No, I’m not kidding. Who do you hear saying that Trump is equal to Hitler?

Comment by BlueSkye
2017-10-03 13:27:27

Don’t be such a pissant.

Comment by In Colorado
2017-10-03 14:06:24

Who do you hear saying that Trump is equal to Hitler?

For starters, some of my coworkers, and they don’t shut up about it either. And I’m not talking about red diaper baby types. These are private sector employees with six figure salaries. I also over hear people saying that in public places like the checkout line at the supermarket.

But if you want links, steadykat and Jeff have already provided several. And they’re from MSM outlets like Newsweek. I especially like the Washington Post article.

Comment by Neuromance
2017-10-03 17:42:05

MightyMike: No, I’m not kidding. Who do you hear saying that Trump is equal to Hitler?
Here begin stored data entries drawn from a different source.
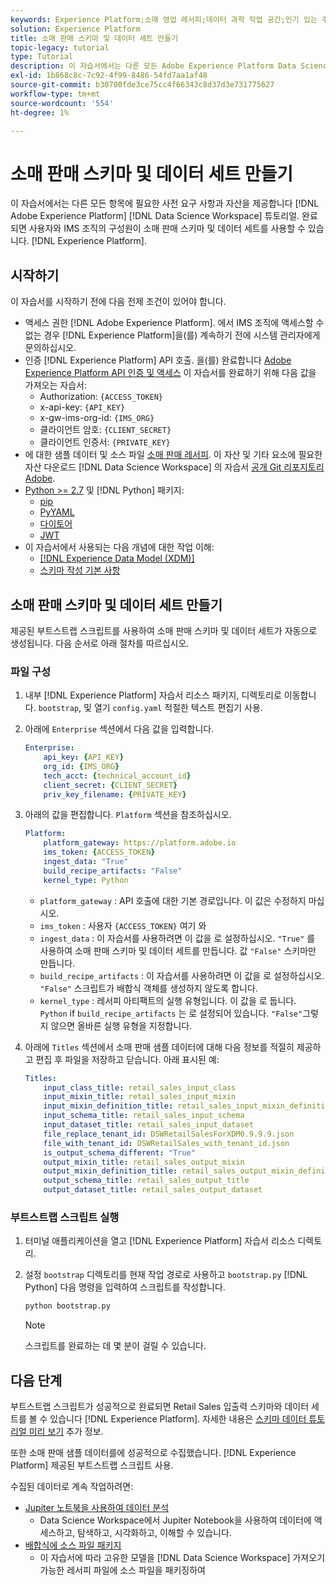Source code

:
 ```yaml
---
keywords: Experience Platform;소매 영업 레서피;데이터 과학 작업 공간;인기 있는 주제;레서피
solution: Experience Platform
title: 소매 판매 스키마 및 데이터 세트 만들기
topic-legacy: tutorial
type: Tutorial
description: 이 자습서에서는 다른 모든 Adobe Experience Platform Data Science Workspace 자습서에 필요한 사전 요구 사항과 자산을 제공합니다. 완료되면 Experience Platform 시 사용자와 IMS 조직의 구성원이 소매 판매 스키마 및 데이터 세트를 사용할 수 있습니다.
exl-id: 1b868c8c-7c92-4f99-8486-54fd7aa1af48
source-git-commit: b30700fde3ce75cc4f66343c8d37d3e731775627
workflow-type: tm+mt
source-wordcount: '554'
ht-degree: 1%

---
```



# 소매 판매 스키마 및 데이터 세트 만들기

이 자습서에서는 다른 모든 항목에 필요한 사전 요구 사항과 자산을 제공합니다 [!DNL Adobe Experience Platform] [!DNL Data Science Workspace] 튜토리얼. 완료되면 사용자와 IMS 조직의 구성원이 소매 판매 스키마 및 데이터 세트를 사용할 수 있습니다. [!DNL Experience Platform].

## 시작하기

이 자습서를 시작하기 전에 다음 전제 조건이 있어야 합니다.
- 액세스 권한 [!DNL Adobe Experience Platform]. 에서 IMS 조직에 액세스할 수 없는 경우 [!DNL Experience Platform]을(를) 계속하기 전에 시스템 관리자에게 문의하십시오.
- 인증 [!DNL Experience Platform] API 호출. 을(를) 완료합니다 [Adobe Experience Platform API 인증 및 액세스](https://www.adobe.com/go/platform-api-authentication-en) 이 자습서를 완료하기 위해 다음 값을 가져오는 자습서:
   - Authorization: `{ACCESS_TOKEN}`
   - x-api-key: `{API_KEY}`
   - x-gw-ims-org-id: `{IMS_ORG}`
   - 클라이언트 암호: `{CLIENT_SECRET}`
   - 클라이언트 인증서: `{PRIVATE_KEY}`
- 에 대한 샘플 데이터 및 소스 파일 [소매 판매 레서피](../pre-built-recipes/retail-sales.md). 이 자산 및 기타 요소에 필요한 자산 다운로드 [!DNL Data Science Workspace] 의 자습서 [공개 Git 리포지토리 Adobe](https://github.com/adobe/experience-platform-dsw-reference/).
- [Python >= 2.7](https://www.python.org/downloads/) 및 [!DNL Python] 패키지:
   - [pip](https://pypi.org/project/pip/)
   - [PyYAML](https://pyyaml.org/)
   - [다이토어](https://pypi.org/project/dictor/)
   - [JWT](https://pypi.org/project/jwt/)
- 이 자습서에서 사용되는 다음 개념에 대한 작업 이해:
   - [[!DNL Experience Data Model (XDM)]](../../xdm/home.md)
   - [스키마 작성 기본 사항](../../xdm/schema/field-dictionary.md)

## 소매 판매 스키마 및 데이터 세트 만들기

제공된 부트스트랩 스크립트를 사용하여 소매 판매 스키마 및 데이터 세트가 자동으로 생성됩니다. 다음 순서로 아래 절차를 따르십시오.

### 파일 구성

1. 내부 [!DNL Experience Platform] 자습서 리소스 패키지, 디렉토리로 이동합니다. `bootstrap`, 및 열기 `config.yaml` 적절한 텍스트 편집기 사용.
2. 아래에 `Enterprise` 섹션에서 다음 값을 입력합니다.

   ```yaml
   Enterprise:
       api_key: {API_KEY}
       org_id: {IMS_ORG}
       tech_acct: {technical_account_id}
       client_secret: {CLIENT_SECRET}
       priv_key_filename: {PRIVATE_KEY}
   ```

3. 아래의 값을 편집합니다. `Platform` 섹션을 참조하십시오.

   ```yaml
   Platform:
       platform_gateway: https://platform.adobe.io
       ims_token: {ACCESS_TOKEN}
       ingest_data: "True"
       build_recipe_artifacts: "False"
       kernel_type: Python
   ```

   - `platform_gateway` : API 호출에 대한 기본 경로입니다. 이 값은 수정하지 마십시오.
   - `ims_token` : 사용자 `{ACCESS_TOKEN}` 여기 와
   - `ingest_data` : 이 자습서를 사용하려면 이 값을 로 설정하십시오. `"True"` 를 사용하여 소매 판매 스키마 및 데이터 세트를 만듭니다. 값 `"False"` 스키마만 만듭니다.
   - `build_recipe_artifacts` : 이 자습서를 사용하려면 이 값을 로 설정하십시오. `"False"` 스크립트가 배합식 객체를 생성하지 않도록 합니다.
   - `kernel_type` : 레서피 아티팩트의 실행 유형입니다. 이 값을 로 둡니다. `Python` if `build_recipe_artifacts` 는 로 설정되어 있습니다. `"False"`그렇지 않으면 올바른 실행 유형을 지정합니다.

4. 아래에 `Titles` 섹션에서 소매 판매 샘플 데이터에 대해 다음 정보를 적절히 제공하고 편집 후 파일을 저장하고 닫습니다. 아래 표시된 예:

   ```yaml
   Titles:
       input_class_title: retail_sales_input_class
       input_mixin_title: retail_sales_input_mixin
       input_mixin_definition_title: retail_sales_input_mixin_definition
       input_schema_title: retail_sales_input_schema
       input_dataset_title: retail_sales_input_dataset
       file_replace_tenant_id: DSWRetailSalesForXDM0.9.9.9.json
       file_with_tenant_id: DSWRetailSales_with_tenant_id.json
       is_output_schema_different: "True"
       output_mixin_title: retail_sales_output_mixin
       output_mixin_definition_title: retail_sales_output_mixin_definition
       output_schema_title: retail_sales_output_title
       output_dataset_title: retail_sales_output_dataset
   ```

### 부트스트랩 스크립트 실행

1. 터미널 애플리케이션을 열고 [!DNL Experience Platform] 자습서 리소스 디렉토리.
2. 설정 `bootstrap` 디렉토리를 현재 작업 경로로 사용하고 `bootstrap.py` [!DNL Python] 다음 명령을 입력하여 스크립트를 작성합니다.

   ```bash
   python bootstrap.py
   ```

   >[!NOTE]
   >
   >스크립트를 완료하는 데 몇 분이 걸릴 수 있습니다.

## 다음 단계

부트스트랩 스크립트가 성공적으로 완료되면 Retail Sales 입출력 스키마와 데이터 세트를 볼 수 있습니다 [!DNL Experience Platform]. 자세한 내용은 [스키마 데이터 튜토리얼 미리 보기](./preview-schema-data.md)
추가 정보.

또한 소매 판매 샘플 데이터를에 성공적으로 수집했습니다. [!DNL Experience Platform] 제공된 부트스트랩 스크립트 사용.

수집된 데이터로 계속 작업하려면:
- [Jupiter 노트북을 사용하여 데이터 분석](../jupyterlab/analyze-your-data.md)
   - Data Science Workspace에서 Jupiter Notebook을 사용하여 데이터에 액세스하고, 탐색하고, 시각화하고, 이해할 수 있습니다.
- [배합식에 소스 파일 패키지](./package-source-files-recipe.md)
   - 이 자습서에 따라 고유한 모델을 [!DNL Data Science Workspace] 가져오기 가능한 레서피 파일에 소스 파일을 패키징하여
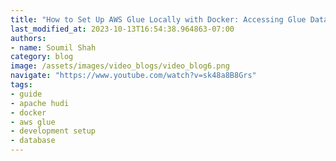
 ```yaml
---
title: "How to Set Up AWS Glue Locally with Docker: Accessing Glue Database & Table in Your LocalEnvironment"
last_modified_at: 2023-10-13T16:54:38.964863-07:00
authors:
- name: Soumil Shah
category: blog
image: /assets/images/video_blogs/video_blog6.png
navigate: "https://www.youtube.com/watch?v=sk48a8B8Grs"
tags:
- guide
- apache hudi
- docker
- aws glue
- development setup
- database
---
```

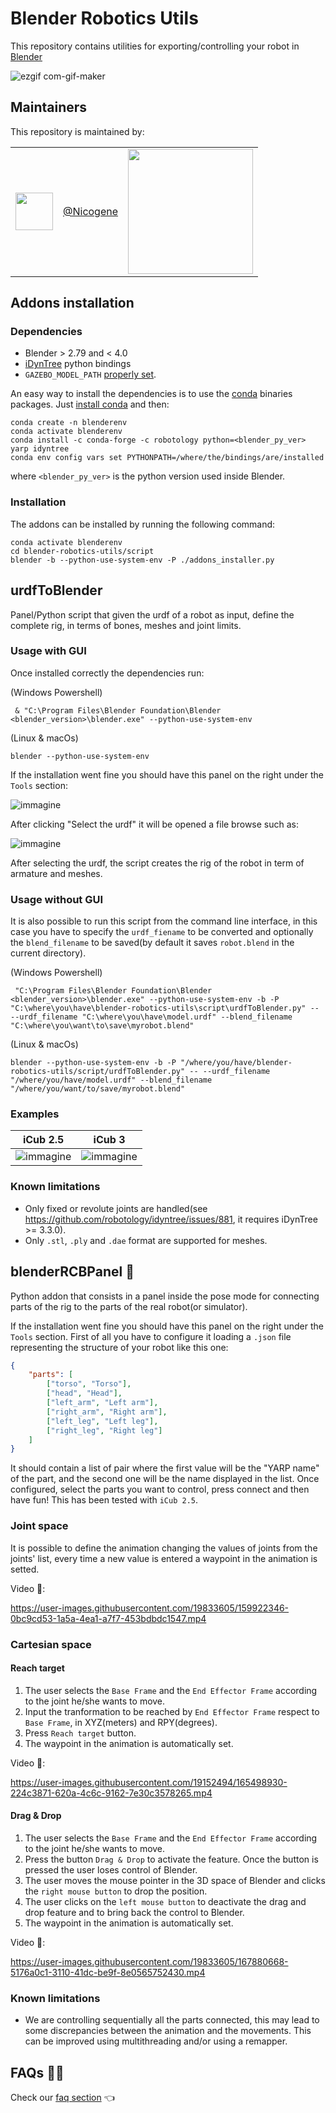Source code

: # Blender Robotics Utils

This repository contains utilities for exporting/controlling your robot in [Blender](https://www.blender.org/)

![ezgif com-gif-maker](https://user-images.githubusercontent.com/19152494/128324719-b9bda13d-92dd-49f5-b866-8dd04b3f9d76.gif)

## Maintainers

This repository is maintained by:

| | | |
|:---:|:---:|:---:|
 [<img src="https://github.com/Nicogene.png" width="60">](https://github.com/niNicogenecogene) | [@Nicogene](https://github.com/Nicogene) | <img src="https://user-images.githubusercontent.com/4537987/134487985-e66b9dae-767d-4c3b-9ce1-9e6fb19cf07a.png" width="200"> |

## Addons installation

### Dependencies

- Blender > 2.79 and < 4.0
- [iDynTree](https://github.com/robotology/idyntree) python bindings
- `GAZEBO_MODEL_PATH` [properly set](https://github.com/robotology/icub-models#use-the-models-with-gazebo).

An easy way to install the dependencies is to use the [conda](https://docs.conda.io/en/latest/) binaries packages.
Just [install conda](https://github.com/robotology/robotology-superbuild/blob/master/doc/install-miniforge.md) and then:

```console
conda create -n blenderenv
conda activate blenderenv
conda install -c conda-forge -c robotology python=<blender_py_ver> yarp idyntree
conda env config vars set PYTHONPATH=/where/the/bindings/are/installed
```

where `<blender_py_ver>` is the python version used inside Blender.

### Installation

The addons can be installed by running the following command:

```console
conda activate blenderenv
cd blender-robotics-utils/script
blender -b --python-use-system-env -P ./addons_installer.py
```

## urdfToBlender

Panel/Python script that given the urdf of a robot as input, define the complete rig, in terms of bones, meshes and joint limits.

### Usage with GUI

Once installed correctly the dependencies run:

(Windows Powershell)

```console
 & "C:\Program Files\Blender Foundation\Blender <blender_version>\blender.exe" --python-use-system-env
```

(Linux & macOs)

```console
blender --python-use-system-env
```

If the installation went fine you should have this panel on the right under the `Tools` section:

![immagine](https://user-images.githubusercontent.com/19152494/154102335-76c5312a-81ea-46b5-92cc-93d0668596e7.png)

After clicking "Select the urdf" it will be opened a file browse such as:

![immagine](https://user-images.githubusercontent.com/19152494/126337119-6b899183-1f2a-413c-8b88-4e5727818891.png)

After selecting the urdf, the script creates the rig of the robot in term of armature and meshes.

### Usage without GUI

It is also possible to run this script from the command line interface, in this case you have to specify the `urdf_fiename`
to be converted and optionally the `blend_filename` to be saved(by default it saves `robot.blend` in the current directory).

(Windows Powershell)

```console
 "C:\Program Files\Blender Foundation\Blender <blender_version>\blender.exe" --python-use-system-env -b -P "C:\where\you\have\blender-robotics-utils\script\urdfToBlender.py" -- --urdf_filename "C:\where\you\have\model.urdf" --blend_filename "C:\where\you\want\to\save\myrobot.blend"
```

(Linux & macOs)

```console
blender --python-use-system-env -b -P "/where/you/have/blender-robotics-utils/script/urdfToBlender.py" -- --urdf_filename "/where/you/have/model.urdf" --blend_filename "/where/you/want/to/save/myrobot.blend"
```

### Examples

|**iCub 2.5** | **iCub 3**|
|:---:|:---:|
| ![immagine](https://user-images.githubusercontent.com/19152494/126991916-39b97bd1-da3b-4114-8597-9d835ad835a1.png) | ![immagine](https://user-images.githubusercontent.com/19152494/126991957-feb4eb6b-5ae0-4d3b-bfef-4ec05a5eaf10.png) |

### Known limitations

- Only fixed or revolute joints are handled(see https://github.com/robotology/idyntree/issues/881, it requires iDynTree >= 3.3.0).
- Only `.stl`, `.ply` and `.dae` format are supported for meshes.


## blenderRCBPanel 🚧

Python addon that consists in a panel inside the pose mode for connecting parts of the rig to the parts of the real robot(or simulator).

If the installation went fine you should have this panel on the right under the `Tools` section.
First of all you have to configure it loading a `.json` file representing the structure of your robot like this one:

```json
{
    "parts": [
        ["torso", "Torso"],
        ["head", "Head"],
        ["left_arm", "Left arm"],
        ["right_arm", "Right arm"],
        ["left_leg", "Left leg"],
        ["right_leg", "Right leg"]
    ]
}
```

It should contain a list of pair where the first value will be the "YARP name" of the part, and the second one will be the name displayed in the list.
Once configured, select the parts you want to control, press connect and then have fun!
This has been tested with `iCub 2.5`.

### Joint space

It is possible to define the animation changing the values of joints from the joints' list, every time a new value is entered a waypoint in the animation is setted.

Video 🎥:

https://user-images.githubusercontent.com/19833605/159922346-0bc9cd53-1a5a-4ea1-a7f7-453bdbdc1547.mp4

### Cartesian space

#### Reach target

1. The user selects the `Base Frame` and the `End Effector Frame` according to the joint he/she wants to move.
2. Input the tranformation to be reached by `End Effector Frame` respect to `Base Frame`, in XYZ(meters) and RPY(degrees).
3. Press `Reach target` button.
4. The waypoint in the animation is automatically set.

Video 🎥:

https://user-images.githubusercontent.com/19152494/165498930-224c3871-620a-4c6c-9162-7e30c3578265.mp4

#### Drag & Drop

1. The user selects the `Base Frame` and the `End Effector Frame` according to the joint he/she wants to move.
2. Press the button `Drag & Drop` to activate the feature. Once the button is pressed the user loses control of Blender.
3. The user moves the mouse pointer in the 3D space of Blender and clicks the `right mouse button` to drop the position.
4. The user clicks on the `left mouse button` to deactivate the drag and drop feature and to bring back the control to Blender.
5. The waypoint in the animation is automatically set.

Video 🎥:

https://user-images.githubusercontent.com/19833605/167880668-5176a0c1-3110-41dc-be9f-8e0565752430.mp4

### Known limitations

- We are controlling sequentially all the parts connected, this may lead to some discrepancies between the animation and the movements. This can be improved using multithreading and/or using a remapper.

## FAQs 🙋‍♂️

Check our [faq section](https://github.com/robotology/blender-robotics-utils/blob/master/doc/faq.md#frequentely-asked-questions) 👈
Here is a rich repository of references: https://www.google.com/search?q=trump+equivalent+to+hitler

Comment by oxide
2017-10-03 18:26:40

Try the comments boards of almost any major website. Washpost, thehill dot com, NYT, you name it. And by the way, if you try to make even a logical argument against it, then you are a Russian bot-troll. It’s like the liberals can’t fathom that there are people voted for Trump. They are either deplorables or a few bits and bytes.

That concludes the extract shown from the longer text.